For professionals, tools such as GitHub CoPilot, which suggests lines of code or functions to aid development, are likely to be the most productive use of AI in the short to medium term, argues Dr Schrammel. “Software development itself has largely benefitted from automation since its inception,” he says. “Nobody is manually crafting machine code anymore. Automated tools such as compilers and code generators transform high-level formal specifications of an application into machine-executable code.”
Software development itself has largely benefitted from automation since its inception.
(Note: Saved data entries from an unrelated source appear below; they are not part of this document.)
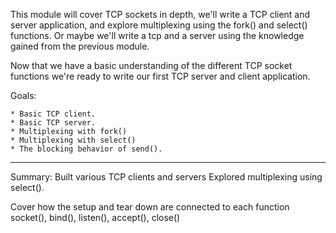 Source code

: This module will cover TCP sockets in depth, we'll write a TCP client and server application, and explore multiplexing using the fork() and select() functions.
Or maybe we'll write a tcp and a server using the knowledge gained from the previous module.

Now that we have a basic understanding of the different TCP socket functions we're ready to write our first TCP server and client application.

Goals:
    
    * Basic TCP client.
    * Basic TCP server.
    * Multiplexing with fork()
    * Multiplexing with select()
    * The blocking behavior of send().

********************************************************************************

 Summary:
 Built various TCP clients and servers
 Explored multiplexing using select().
 

 Cover how the setup and tear down are connected to each function socket(), bind(), listen(), accept(), close()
Dr Peter Schrammel, University of Sussex
The rise of these compilers has seen “tedious tasks” automated, but not led to a decrease in the number of human developers, Dr Schrammel adds. “One reason could be that many software development activities such as requirements engineering rely on a wide range of domain knowledge and have to deal with large degrees of ambiguity,” he says. “These activities are much harder to automate away than activities that are more regular, such as coding from well-defined specifications and testing.”
Indeed, further automation of testing systems is likely to be the next frontier of AI in programming, Dr Schrammel says. As automation increases, Bahdanau believes an increasingly important role for human developers will be to ensure that the way AI generates code is understood. “Professional developers will need to understand and verify the algorithm that AI proposes,” he says. “For citizen developers using low-code or no-code programming interfaces, the bar for AI trustworthiness is going to be even higher, and they will need a developer experience that explains the logic the AI proposes.”